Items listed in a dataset
——————

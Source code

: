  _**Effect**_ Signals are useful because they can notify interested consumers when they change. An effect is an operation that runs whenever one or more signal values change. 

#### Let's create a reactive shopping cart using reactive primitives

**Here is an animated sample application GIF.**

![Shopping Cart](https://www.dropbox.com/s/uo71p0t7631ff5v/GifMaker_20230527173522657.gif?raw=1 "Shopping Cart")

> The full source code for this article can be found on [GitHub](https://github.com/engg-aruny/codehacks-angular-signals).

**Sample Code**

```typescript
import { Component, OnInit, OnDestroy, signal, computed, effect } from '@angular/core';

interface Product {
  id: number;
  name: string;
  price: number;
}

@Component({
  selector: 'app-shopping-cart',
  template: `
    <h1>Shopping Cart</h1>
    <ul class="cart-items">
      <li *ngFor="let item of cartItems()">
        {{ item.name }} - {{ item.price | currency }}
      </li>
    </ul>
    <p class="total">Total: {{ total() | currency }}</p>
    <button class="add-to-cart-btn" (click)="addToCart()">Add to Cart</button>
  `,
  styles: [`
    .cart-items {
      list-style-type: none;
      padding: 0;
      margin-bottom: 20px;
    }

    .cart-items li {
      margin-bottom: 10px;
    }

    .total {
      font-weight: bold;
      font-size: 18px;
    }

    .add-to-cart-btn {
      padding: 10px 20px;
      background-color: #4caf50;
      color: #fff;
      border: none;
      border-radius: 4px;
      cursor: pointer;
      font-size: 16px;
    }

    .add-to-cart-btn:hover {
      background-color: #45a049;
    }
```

——————

• What is required
Would you return, unchanged, the lines from the one containing "#### Let's create" through the end of the entries?

• Answer below
#### Let's create a reactive shopping cart using reactive primitives

**Here is an animated sample application GIF.**

![Shopping Cart](https://www.dropbox.com/s/uo71p0t7631ff5v/GifMaker_20230527173522657.gif?raw=1 "Shopping Cart")

> The full source code for this article can be found on [GitHub](https://github.com/engg-aruny/codehacks-angular-signals).

**Sample Code**

```typescript
import { Component, OnInit, OnDestroy, signal, computed, effect } from '@angular/core';

interface Product {
  id: number;
  name: string;
  price: number;
}

@Component({
  selector: 'app-shopping-cart',
  template: `
    <h1>Shopping Cart</h1>
    <ul class="cart-items">
      <li *ngFor="let item of cartItems()">
        {{ item.name }} - {{ item.price | currency }}
      </li>
    </ul>
    <p class="total">Total: {{ total() | currency }}</p>
    <button class="add-to-cart-btn" (click)="addToCart()">Add to Cart</button>
  `,
  styles: [`
    .cart-items {
      list-style-type: none;
      padding: 0;
      margin-bottom: 20px;
    }

    .cart-items li {
      margin-bottom: 10px;
    }

    .total {
      font-weight: bold;
      font-size: 18px;
    }

    .add-to-cart-btn {
      padding: 10px 20px;
      background-color: #4caf50;
      color: #fff;
      border: none;
      border-radius: 4px;
      cursor: pointer;
      font-size: 16px;
    }

    .add-to-cart-btn:hover {
      background-color: #45a049;
    }
```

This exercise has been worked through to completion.